I want to remove all punctuation except the period (.) And also remove the words with length < = 2
, for example, my expected result:
case time especially its purse read manual care follow care instructions . make stays waterproof example inspect rubber seals doors especially batterymemory card door open time
life support picture . flip part bit flimsy guessing wont long . sound great altec speaker dock chance back base xm3020 . traveling bag connect laptop extra speaker . amount paid $25 .
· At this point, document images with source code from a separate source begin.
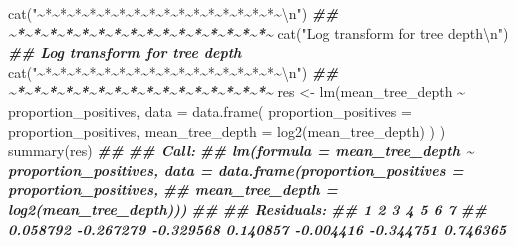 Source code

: \documentclass[
  11pt,
  oneside]{book}
\newenvironment{Shaded}{\begin{snugshade}}{\end{snugshade}}
\newcommand{\AttributeTok}[1]{\textcolor[rgb]{0.77,0.63,0.00}{#1}}
\newcommand{\DocumentationTok}[1]{\textcolor[rgb]{0.56,0.35,0.01}{\textbf{\textit{#1}}}}
\newcommand{\FunctionTok}[1]{\textcolor[rgb]{0.00,0.00,0.00}{#1}}
\newcommand{\NormalTok}[1]{#1}
\newcommand{\OtherTok}[1]{\textcolor[rgb]{0.56,0.35,0.01}{#1}}
\newcommand{\SpecialCharTok}[1]{\textcolor[rgb]{0.00,0.00,0.00}{#1}}
\newcommand{\StringTok}[1]{\textcolor[rgb]{0.31,0.60,0.02}{#1}}
\begin{document}
\begin{Shaded}
\begin{Highlighting}[]
\FunctionTok{cat}\NormalTok{(}\StringTok{"\textasciitilde{}*\textasciitilde{}*\textasciitilde{}*\textasciitilde{}*\textasciitilde{}*\textasciitilde{}*\textasciitilde{}*\textasciitilde{}*\textasciitilde{}*\textasciitilde{}*\textasciitilde{}*\textasciitilde{}*\textasciitilde{}*\textasciitilde{}*\textasciitilde{}*\textasciitilde{}*\textasciitilde{}}\SpecialCharTok{\textbackslash{}n}\StringTok{"}\NormalTok{)}
\DocumentationTok{\#\# \textasciitilde{}*\textasciitilde{}*\textasciitilde{}*\textasciitilde{}*\textasciitilde{}*\textasciitilde{}*\textasciitilde{}*\textasciitilde{}*\textasciitilde{}*\textasciitilde{}*\textasciitilde{}*\textasciitilde{}*\textasciitilde{}*\textasciitilde{}*\textasciitilde{}*\textasciitilde{}*\textasciitilde{}}
\FunctionTok{cat}\NormalTok{(}\StringTok{"Log transform for tree depth}\SpecialCharTok{\textbackslash{}n}\StringTok{"}\NormalTok{)}
\DocumentationTok{\#\# Log transform for tree depth}
\FunctionTok{cat}\NormalTok{(}\StringTok{"\textasciitilde{}*\textasciitilde{}*\textasciitilde{}*\textasciitilde{}*\textasciitilde{}*\textasciitilde{}*\textasciitilde{}*\textasciitilde{}*\textasciitilde{}*\textasciitilde{}*\textasciitilde{}*\textasciitilde{}*\textasciitilde{}*\textasciitilde{}*\textasciitilde{}*\textasciitilde{}*\textasciitilde{}}\SpecialCharTok{\textbackslash{}n}\StringTok{"}\NormalTok{)}
\DocumentationTok{\#\# \textasciitilde{}*\textasciitilde{}*\textasciitilde{}*\textasciitilde{}*\textasciitilde{}*\textasciitilde{}*\textasciitilde{}*\textasciitilde{}*\textasciitilde{}*\textasciitilde{}*\textasciitilde{}*\textasciitilde{}*\textasciitilde{}*\textasciitilde{}*\textasciitilde{}*\textasciitilde{}*\textasciitilde{}}
\NormalTok{res }\OtherTok{\textless{}{-}} \FunctionTok{lm}\NormalTok{(mean\_tree\_depth }\SpecialCharTok{\textasciitilde{}}\NormalTok{ proportion\_positives,}
  \AttributeTok{data =} \FunctionTok{data.frame}\NormalTok{(}
    \AttributeTok{proportion\_positives =}\NormalTok{ proportion\_positives,}
    \AttributeTok{mean\_tree\_depth =} \FunctionTok{log2}\NormalTok{(mean\_tree\_depth)}
\NormalTok{  )}
\NormalTok{)}
\FunctionTok{summary}\NormalTok{(res)}
\DocumentationTok{\#\# }
\DocumentationTok{\#\# Call:}
\DocumentationTok{\#\# lm(formula = mean\_tree\_depth \textasciitilde{} proportion\_positives, data = data.frame(proportion\_positives = proportion\_positives, }
\DocumentationTok{\#\#     mean\_tree\_depth = log2(mean\_tree\_depth)))}
\DocumentationTok{\#\# }
\DocumentationTok{\#\# Residuals:}
\DocumentationTok{\#\#         1         2         3         4         5         6         7 }
\DocumentationTok{\#\#  0.058792 {-}0.267279 {-}0.329568  0.140857 {-}0.004416 {-}0.344751  0.746365 }

\end{Highlighting}
\end{Shaded}
\end{document}
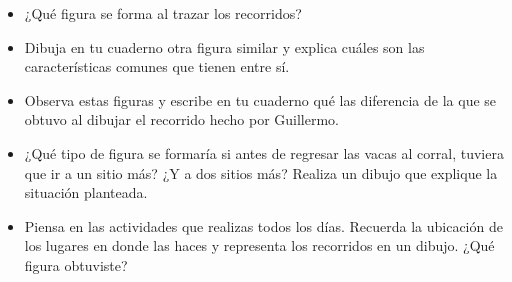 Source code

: \documentclass[letterpaper,11pt,twoside]{article}
\begin{document}
\begin{multicols}{2}
\begin{itemize}
\item ¿Qué figura se forma al trazar los recorridos?
\item Dibuja en tu cuaderno otra figura similar y explica
cuáles son las características comunes que tienen
entre sí.
\item Observa estas figuras y escribe en tu cuaderno qué las
diferencia de la que se obtuvo al dibujar el recorrido
hecho por Guillermo.
\end{itemize}
\begin{center}
\end{center}
\begin{itemize}
\item ¿Qué tipo de figura se formaría si antes de regresar las
vacas al corral, tuviera que ir a un sitio más? ¿Y a dos
sitios más? Realiza un dibujo que explique la situación
planteada.
\item Piensa en las actividades que realizas todos los días.
Recuerda la ubicación de los lugares en donde las haces
y representa los recorridos en un dibujo. ¿Qué figura
obtuviste?
\end{itemize}

\end{multicols}
\end{document}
and this should be implemented in Scala, I've tried:
replaceAll( """\\W\s""", "")
replaceAll(""""[^a-zA-Z\.]""", "")
but not working, can anyone help me?
source to share
Looking at the regex javadoc ( http://docs.oracle.com/javase/7/docs/api/java/util/regex/Pattern.html ) we can see that the character class is for punctuation \p{Punct}
and that we can remove the character from the class characters using something like [a-z&&[^def]]
. From now on, it's easy to define a regex that will remove all punctuation except the period:
s.replaceAll("""[\p{Punct}&&[^.]]""", "")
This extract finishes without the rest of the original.